▶ [The records]
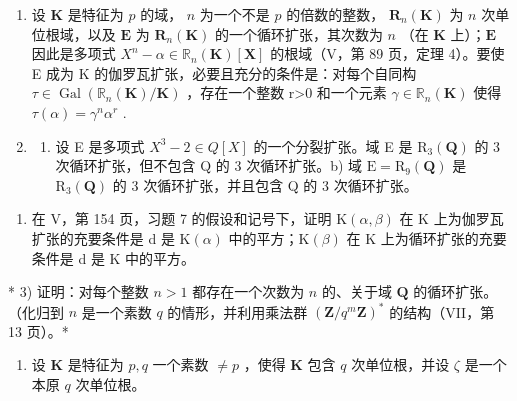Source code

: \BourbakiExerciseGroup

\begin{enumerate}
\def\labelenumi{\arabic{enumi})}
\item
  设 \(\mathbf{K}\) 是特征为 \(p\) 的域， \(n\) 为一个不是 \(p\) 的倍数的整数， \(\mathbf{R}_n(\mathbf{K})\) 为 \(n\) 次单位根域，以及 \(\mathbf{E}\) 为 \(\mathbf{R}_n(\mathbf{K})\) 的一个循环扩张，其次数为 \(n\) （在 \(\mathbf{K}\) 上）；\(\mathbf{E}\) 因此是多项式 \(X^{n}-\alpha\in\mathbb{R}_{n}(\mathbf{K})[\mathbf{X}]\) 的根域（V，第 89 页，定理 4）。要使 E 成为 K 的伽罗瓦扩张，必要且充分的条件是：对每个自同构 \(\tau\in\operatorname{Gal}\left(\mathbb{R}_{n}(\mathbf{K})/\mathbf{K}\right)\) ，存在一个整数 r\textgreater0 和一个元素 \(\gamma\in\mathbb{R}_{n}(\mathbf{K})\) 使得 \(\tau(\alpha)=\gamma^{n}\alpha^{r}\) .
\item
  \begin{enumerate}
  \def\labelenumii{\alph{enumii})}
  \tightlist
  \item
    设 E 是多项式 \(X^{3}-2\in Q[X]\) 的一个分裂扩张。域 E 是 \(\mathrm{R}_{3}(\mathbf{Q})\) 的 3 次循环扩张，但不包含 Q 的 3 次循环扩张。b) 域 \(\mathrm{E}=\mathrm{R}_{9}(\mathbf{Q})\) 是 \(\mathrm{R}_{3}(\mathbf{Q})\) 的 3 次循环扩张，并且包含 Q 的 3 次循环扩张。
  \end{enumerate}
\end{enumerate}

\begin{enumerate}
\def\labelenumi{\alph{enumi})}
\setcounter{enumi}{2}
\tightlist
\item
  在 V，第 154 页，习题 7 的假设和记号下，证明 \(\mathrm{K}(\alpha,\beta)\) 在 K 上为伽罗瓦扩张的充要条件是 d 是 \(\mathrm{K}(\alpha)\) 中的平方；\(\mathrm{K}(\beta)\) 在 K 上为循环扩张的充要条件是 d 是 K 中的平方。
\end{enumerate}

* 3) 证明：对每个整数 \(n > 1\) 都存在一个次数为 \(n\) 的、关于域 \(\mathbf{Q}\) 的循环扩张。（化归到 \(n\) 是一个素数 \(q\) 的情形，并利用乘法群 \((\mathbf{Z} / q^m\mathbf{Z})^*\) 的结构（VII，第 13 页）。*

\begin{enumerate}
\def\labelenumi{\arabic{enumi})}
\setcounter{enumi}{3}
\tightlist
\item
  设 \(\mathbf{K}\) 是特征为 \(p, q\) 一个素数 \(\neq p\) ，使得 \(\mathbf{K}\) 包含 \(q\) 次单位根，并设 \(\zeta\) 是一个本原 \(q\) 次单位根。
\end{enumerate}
--
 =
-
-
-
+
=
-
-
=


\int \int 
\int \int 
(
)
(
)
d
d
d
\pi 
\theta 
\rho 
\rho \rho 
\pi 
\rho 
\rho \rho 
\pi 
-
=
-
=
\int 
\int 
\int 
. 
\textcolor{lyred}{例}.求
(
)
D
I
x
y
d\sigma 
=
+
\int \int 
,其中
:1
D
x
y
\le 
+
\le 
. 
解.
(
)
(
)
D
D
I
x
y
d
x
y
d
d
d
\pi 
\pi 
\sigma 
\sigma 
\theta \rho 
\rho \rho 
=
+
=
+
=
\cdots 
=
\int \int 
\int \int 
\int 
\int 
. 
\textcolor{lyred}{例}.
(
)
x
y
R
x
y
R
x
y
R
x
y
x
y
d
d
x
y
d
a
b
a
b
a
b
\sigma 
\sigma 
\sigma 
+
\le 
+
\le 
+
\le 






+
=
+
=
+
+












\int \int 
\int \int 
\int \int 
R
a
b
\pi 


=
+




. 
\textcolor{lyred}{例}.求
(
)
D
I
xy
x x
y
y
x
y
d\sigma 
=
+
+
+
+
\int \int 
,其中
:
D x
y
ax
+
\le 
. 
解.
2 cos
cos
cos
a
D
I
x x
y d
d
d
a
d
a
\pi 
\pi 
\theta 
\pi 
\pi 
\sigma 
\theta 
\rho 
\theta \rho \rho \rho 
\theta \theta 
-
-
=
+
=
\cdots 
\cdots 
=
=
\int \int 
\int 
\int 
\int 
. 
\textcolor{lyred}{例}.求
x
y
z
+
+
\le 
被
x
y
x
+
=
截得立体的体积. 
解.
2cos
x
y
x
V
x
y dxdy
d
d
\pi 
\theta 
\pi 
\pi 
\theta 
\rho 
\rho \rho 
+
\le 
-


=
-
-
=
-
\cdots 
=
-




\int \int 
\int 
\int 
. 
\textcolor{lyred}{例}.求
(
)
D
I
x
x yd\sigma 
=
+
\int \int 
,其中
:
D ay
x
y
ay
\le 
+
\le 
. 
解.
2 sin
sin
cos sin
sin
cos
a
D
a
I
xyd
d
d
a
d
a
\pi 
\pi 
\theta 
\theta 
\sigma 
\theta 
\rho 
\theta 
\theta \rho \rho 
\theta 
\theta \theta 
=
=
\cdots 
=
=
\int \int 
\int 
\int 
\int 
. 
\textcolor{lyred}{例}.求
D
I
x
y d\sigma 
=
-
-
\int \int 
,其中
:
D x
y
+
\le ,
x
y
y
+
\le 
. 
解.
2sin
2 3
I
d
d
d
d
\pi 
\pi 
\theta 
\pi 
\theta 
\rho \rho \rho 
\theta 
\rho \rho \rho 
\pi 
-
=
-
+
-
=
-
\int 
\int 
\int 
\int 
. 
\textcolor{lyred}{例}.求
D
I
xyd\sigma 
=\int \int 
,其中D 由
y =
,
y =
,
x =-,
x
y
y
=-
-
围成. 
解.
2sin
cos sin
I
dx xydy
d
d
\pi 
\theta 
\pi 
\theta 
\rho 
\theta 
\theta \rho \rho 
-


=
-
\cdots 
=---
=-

▶ [Instructions for the task] Identify every line above that includes the word "alpha", and show those lines.

▶ [Answer section]
  设 \(\mathbf{K}\) 是特征为 \(p\) 的域， \(n\) 为一个不是 \(p\) 的倍数的整数， \(\mathbf{R}_n(\mathbf{K})\) 为 \(n\) 次单位根域，以及 \(\mathbf{E}\) 为 \(\mathbf{R}_n(\mathbf{K})\) 的一个循环扩张，其次数为 \(n\) （在 \(\mathbf{K}\) 上）；\(\mathbf{E}\) 因此是多项式 \(X^{n}-\alpha\in\mathbb{R}_{n}(\mathbf{K})[\mathbf{X}]\) 的根域（V，第 89 页，定理 4）。要使 E 成为 K 的伽罗瓦扩张，必要且充分的条件是：对每个自同构 \(\tau\in\operatorname{Gal}\left(\mathbb{R}_{n}(\mathbf{K})/\mathbf{K}\right)\) ，存在一个整数 r\textgreater0 和一个元素 \(\gamma\in\mathbb{R}_{n}(\mathbf{K})\) 使得 \(\tau(\alpha)=\gamma^{n}\alpha^{r}\) .
  在 V，第 154 页，习题 7 的假设和记号下，证明 \(\mathrm{K}(\alpha,\beta)\) 在 K 上为伽罗瓦扩张的充要条件是 d 是 \(\mathrm{K}(\alpha)\) 中的平方；\(\mathrm{K}(\beta)\) 在 K 上为循环扩张的充要条件是 d 是 K 中的平方。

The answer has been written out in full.